§ TASK REQUIREMENTS
Give the listing again in full and exactly, apart from its pictures.

§ MATERIAL SHOWN
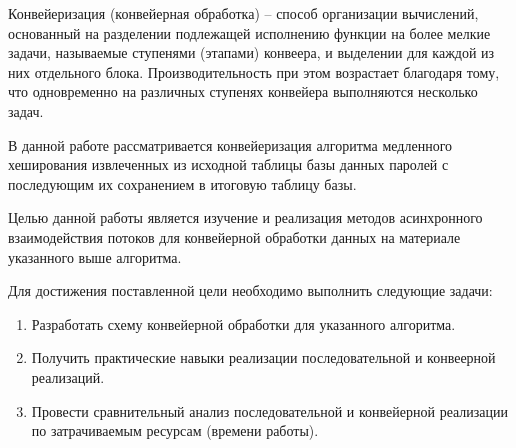 \documentclass[../report.tex]{subfiles}
\begin{document}
Конвейеризация (конвейерная обработка) -- способ организации вычислений, основанный на разделении подлежащей исполнению функции на более мелкие задачи, называемые ступенями (этапами) конвеера, и выделении для каждой из них отдельного блока. Производительность при этом возрастает благодаря тому, что одновременно на различных ступенях конвейера выполняются несколько задач.

В данной работе рассматривается конвейеризация алгоритма медленного хеширования извлеченных из исходной таблицы базы данных паролей с последующим их сохранением в итоговую таблицу базы.

Целью данной работы является изучение и реализация методов асинхронного взаимодействия потоков для конвейерной обработки данных на материале указанного выше алгоритма.

Для достижения поставленной цели необходимо выполнить следующие задачи:
\begin{enumerate}
	\item Разработать схему конвейерной обработки для указанного алгоритма.
	\item Получить практические навыки реализации последовательной и конвеерной реализаций.
	\item Провести сравнительный анализ последовательной и конвейерной реализации по затрачиваемым ресурсам (времени работы).
\end{enumerate}
\end{document}

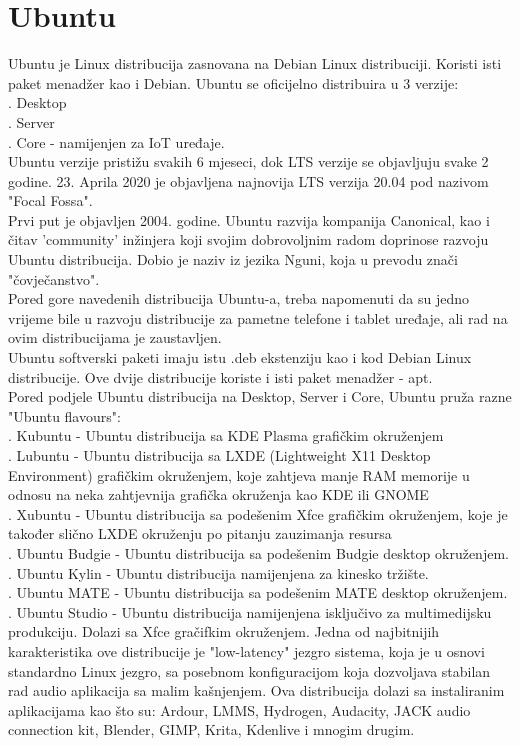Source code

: \documentclass[12pt,vi]{mitthesis}
\begin{document}
\section*{Ubuntu}
Ubuntu je Linux distribucija zasnovana na Debian Linux distribuciji. Koristi isti paket menadžer kao i Debian. Ubuntu se oficijelno distribuira u 3 verzije:\\
. Desktop\\
. Server\\
. Core - namijenjen za IoT uređaje.\\
\indent
Ubuntu verzije pristižu svakih 6 mjeseci, dok LTS verzije se objavljuju svake 2 godine. 23. Aprila 2020 je objavljena najnovija LTS verzija 20.04 pod nazivom "Focal Fossa".\\
\indent
Prvi put je objavljen 2004. godine. Ubuntu razvija kompanija Canonical, kao i čitav 'community' inžinjera koji svojim dobrovoljnim radom doprinose razvoju Ubuntu distribucija. Dobio je naziv iz jezika Nguni, koja u prevodu znači "čovječanstvo".\\
Pored gore navedenih distribucija Ubuntu-a, treba napomenuti da su jedno vrijeme bile u razvoju distribucije za pametne telefone i tablet uređaje, ali rad na ovim distribucijama je zaustavljen.\\
\indent
Ubuntu softverski paketi imaju istu .deb ekstenziju kao i kod Debian Linux distribucije. Ove dvije distribucije koriste i isti paket menadžer - apt.\\
\indent
Pored podjele Ubuntu distribucija na Desktop, Server i Core, Ubuntu pruža razne "Ubuntu flavours":\\
. Kubuntu - Ubuntu distribucija sa KDE Plasma grafičkim okruženjem\\
. Lubuntu - Ubuntu distribucija sa LXDE (Lightweight X11 Desktop Environment) grafičkim okruženjem, koje zahtjeva manje RAM memorije u odnosu na neka zahtjevnija grafička okruženja kao KDE ili GNOME\\
. Xubuntu - Ubuntu distribucija sa podešenim Xfce grafičkim okruženjem, koje je također slično LXDE okruženju po pitanju zauzimanja resursa\\
. Ubuntu Budgie - Ubuntu distribucija sa podešenim Budgie desktop okruženjem.\\
. Ubuntu Kylin - Ubuntu distribucija namijenjena za kinesko tržište.\\
. Ubuntu MATE - Ubuntu distribucija sa podešenim MATE desktop okruženjem.\\
. Ubuntu Studio - Ubuntu distribucija namijenjena isključivo za multimedijsku produkciju. Dolazi sa Xfce gračifkim okruženjem. Jedna od najbitnijih karakteristika ove distribucije je "low-latency" jezgro sistema, koja je u osnovi standardno Linux jezgro, sa posebnom konfiguracijom koja dozvoljava stabilan rad audio aplikacija sa malim kašnjenjem. Ova distribucija dolazi sa instaliranim aplikacijama kao što su: Ardour, LMMS, Hydrogen, Audacity, JACK audio connection kit, Blender, GIMP, Krita, Kdenlive i mnogim drugim.\\
\end{document}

§ RESPONSE BELOW
 \documentclass[../report.tex]{subfiles}
\begin{document}
Конвейеризация (конвейерная обработка) -- способ организации вычислений, основанный на разделении подлежащей исполнению функции на более мелкие задачи, называемые ступенями (этапами) конвеера, и выделении для каждой из них отдельного блока. Производительность при этом возрастает благодаря тому, что одновременно на различных ступенях конвейера выполняются несколько задач.

В данной работе рассматривается конвейеризация алгоритма медленного хеширования извлеченных из исходной таблицы базы данных паролей с последующим их сохранением в итоговую таблицу базы.

Целью данной работы является изучение и реализация методов асинхронного взаимодействия потоков для конвейерной обработки данных на материале указанного выше алгоритма.

Для достижения поставленной цели необходимо выполнить следующие задачи:
\begin{enumerate}
	\item Разработать схему конвейерной обработки для указанного алгоритма.
	\item Получить практические навыки реализации последовательной и конвеерной реализаций.
	\item Провести сравнительный анализ последовательной и конвейерной реализации по затрачиваемым ресурсам (времени работы).
\end{enumerate}
\end{document}

Source code

: \documentclass[12pt,vi]{mitthesis}
\begin{document}
\section*{Ubuntu}
Ubuntu je Linux distribucija zasnovana na Debian Linux distribuciji. Koristi isti paket menadžer kao i Debian. Ubuntu se oficijelno distribuira u 3 verzije:\\
. Desktop\\
. Server\\
. Core - namijenjen za IoT uređaje.\\
\indent
Ubuntu verzije pristižu svakih 6 mjeseci, dok LTS verzije se objavljuju svake 2 godine. 23. Aprila 2020 je objavljena najnovija LTS verzija 20.04 pod nazivom "Focal Fossa".\\
\indent
Prvi put je objavljen 2004. godine. Ubuntu razvija kompanija Canonical, kao i čitav 'community' inžinjera koji svojim dobrovoljnim radom doprinose razvoju Ubuntu distribucija. Dobio je naziv iz jezika Nguni, koja u prevodu znači "čovječanstvo".\\
Pored gore navedenih distribucija Ubuntu-a, treba napomenuti da su jedno vrijeme bile u razvoju distribucije za pametne telefone i tablet uređaje, ali rad na ovim distribucijama je zaustavljen.\\
\indent
Ubuntu softverski paketi imaju istu .deb ekstenziju kao i kod Debian Linux distribucije. Ove dvije distribucije koriste i isti paket menadžer - apt.\\
\indent
Pored podjele Ubuntu distribucija na Desktop, Server i Core, Ubuntu pruža razne "Ubuntu flavours":\\
. Kubuntu - Ubuntu distribucija sa KDE Plasma grafičkim okruženjem\\
. Lubuntu - Ubuntu distribucija sa LXDE (Lightweight X11 Desktop Environment) grafičkim okruženjem, koje zahtjeva manje RAM memorije u odnosu na neka zahtjevnija grafička okruženja kao KDE ili GNOME\\
. Xubuntu - Ubuntu distribucija sa podešenim Xfce grafičkim okruženjem, koje je također slično LXDE okruženju po pitanju zauzimanja resursa\\
. Ubuntu Budgie - Ubuntu distribucija sa podešenim Budgie desktop okruženjem.\\
. Ubuntu Kylin - Ubuntu distribucija namijenjena za kinesko tržište.\\
. Ubuntu MATE - Ubuntu distribucija sa podešenim MATE desktop okruženjem.\\
. Ubuntu Studio - Ubuntu distribucija namijenjena isključivo za multimedijsku produkciju. Dolazi sa Xfce gračifkim okruženjem. Jedna od najbitnijih karakteristika ove distribucije je "low-latency" jezgro sistema, koja je u osnovi standardno Linux jezgro, sa posebnom konfiguracijom koja dozvoljava stabilan rad audio aplikacija sa malim kašnjenjem. Ova distribucija dolazi sa instaliranim aplikacijama kao što su: Ardour, LMMS, Hydrogen, Audacity, JACK audio connection kit, Blender, GIMP, Krita, Kdenlive i mnogim drugim.\\
\end{document}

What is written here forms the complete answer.